In our growing attempt to produce much of our own food from our ¾ acre lot, I branched out from vegetable gardening into the realm of small livestock around this time last year – chickens were the obvious first choice. We eat at least a dozen eggs per week so what better way to become more self-reliant than by having a backyard flock. Keeping chickens has definitely become a growing trend, and ordinances in various cities around the country allow residents to keep domestic chickens in their backyards.
We don't have chickens just for their eggs, however. Permaculture teaches that 'every element performs multiple functions'. In other words, in addition to giving us eggs every day, we have chickens because they produce manure that can be used in the garden, they scratch the ground and eat bugs and their feathers are good additions to our compost pile. We haven't yet thought about keeping them for meat but that may be in our future.
We started out with 10 chickens mid-March 2013 and kept them indoors, in a cardboard box with a heat lamp, before 'hardening them off' in the garage and then moving them outside in May. The chickens helped us prepare the ground for our new garden beds last spring. We kept them in one area for a couple of weeks at a time so that they could scratch up the ground and deposit their poop. Raised garden beds were then built on top of these areas using a technique called sheet mulching. The chickens were then moved to a new location where they would repeat the same process.
A common reason people don't want to get chickens is that they are so destructive. It is true that given the chance, chickens would decimate a spring garden bed of greens in no time. However, it is important to understand that timing is key to keeping chickens and having them work for you. It is a question of when and where you put them and for how long throughout the growing season.

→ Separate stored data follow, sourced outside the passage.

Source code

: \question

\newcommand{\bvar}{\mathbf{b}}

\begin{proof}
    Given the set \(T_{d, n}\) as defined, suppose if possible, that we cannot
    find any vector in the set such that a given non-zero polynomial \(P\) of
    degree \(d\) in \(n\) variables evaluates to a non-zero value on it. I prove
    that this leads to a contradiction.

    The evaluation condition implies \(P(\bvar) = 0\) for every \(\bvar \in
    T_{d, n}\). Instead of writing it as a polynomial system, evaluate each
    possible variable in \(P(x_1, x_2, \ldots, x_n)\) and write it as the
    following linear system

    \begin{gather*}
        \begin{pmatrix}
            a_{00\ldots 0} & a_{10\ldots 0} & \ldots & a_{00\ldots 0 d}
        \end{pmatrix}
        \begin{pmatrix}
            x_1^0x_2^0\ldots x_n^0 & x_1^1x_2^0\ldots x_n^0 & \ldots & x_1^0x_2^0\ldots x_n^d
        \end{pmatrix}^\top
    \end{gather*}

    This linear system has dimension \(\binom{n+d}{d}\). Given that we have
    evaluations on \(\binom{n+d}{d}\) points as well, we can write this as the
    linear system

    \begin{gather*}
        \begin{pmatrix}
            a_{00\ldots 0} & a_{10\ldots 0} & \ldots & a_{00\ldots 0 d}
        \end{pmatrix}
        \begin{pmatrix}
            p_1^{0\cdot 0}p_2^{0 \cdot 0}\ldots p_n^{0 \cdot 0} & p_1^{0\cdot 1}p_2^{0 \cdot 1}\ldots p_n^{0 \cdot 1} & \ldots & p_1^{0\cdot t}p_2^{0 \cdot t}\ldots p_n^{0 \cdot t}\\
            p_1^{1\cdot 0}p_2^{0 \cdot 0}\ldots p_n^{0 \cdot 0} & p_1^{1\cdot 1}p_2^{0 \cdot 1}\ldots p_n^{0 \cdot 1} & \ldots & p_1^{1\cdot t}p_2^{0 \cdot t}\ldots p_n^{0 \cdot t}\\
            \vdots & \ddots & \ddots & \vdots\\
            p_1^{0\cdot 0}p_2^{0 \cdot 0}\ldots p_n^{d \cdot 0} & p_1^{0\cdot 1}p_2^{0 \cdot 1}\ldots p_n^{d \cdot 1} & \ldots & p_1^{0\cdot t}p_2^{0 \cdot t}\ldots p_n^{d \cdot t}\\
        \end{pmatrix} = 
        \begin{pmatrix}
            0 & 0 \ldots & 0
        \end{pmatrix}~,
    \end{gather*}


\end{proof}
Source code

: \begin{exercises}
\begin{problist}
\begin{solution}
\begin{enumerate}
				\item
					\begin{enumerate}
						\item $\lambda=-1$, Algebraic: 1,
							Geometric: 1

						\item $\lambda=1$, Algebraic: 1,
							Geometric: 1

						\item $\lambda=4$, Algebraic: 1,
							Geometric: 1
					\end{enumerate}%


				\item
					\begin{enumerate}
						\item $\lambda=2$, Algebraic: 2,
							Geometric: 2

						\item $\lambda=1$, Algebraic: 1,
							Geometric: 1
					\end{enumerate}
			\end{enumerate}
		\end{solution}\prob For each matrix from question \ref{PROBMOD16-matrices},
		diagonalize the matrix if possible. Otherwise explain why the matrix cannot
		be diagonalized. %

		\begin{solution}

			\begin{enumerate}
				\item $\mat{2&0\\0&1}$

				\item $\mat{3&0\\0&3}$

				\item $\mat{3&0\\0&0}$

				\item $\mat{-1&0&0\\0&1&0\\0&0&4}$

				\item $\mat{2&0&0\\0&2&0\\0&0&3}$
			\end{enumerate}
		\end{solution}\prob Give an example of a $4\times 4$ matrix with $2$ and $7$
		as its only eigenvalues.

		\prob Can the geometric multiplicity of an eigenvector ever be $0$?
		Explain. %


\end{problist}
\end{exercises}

Although I won't allow them in my garden in the spring, we'll use the chickens to clean up the garden in the fall by building a temporary enclosure, built with chicken wire and moveable t-posts that encircles the area. The chickens get the benefit of the bugs and leftover garden goodies; the garden benefits from their manure which will be a great nutrient boost the following spring and we benefit by eating their delicious eggs!
This spring's project is a moveable chicken tractor that we will use to prepare some of the ground for our food forest of fruit trees and berry bushes. The tractor will allow us to keep the chickens in one spot for a limited amount of time, just enough for them to scratch and clear much of the grass and deposit their manure but before compacting the ground too much.
After the initial infrastructure, keeping chickens is a fairly low maintenance endeavor. What a wonderful gift to get eggs every day!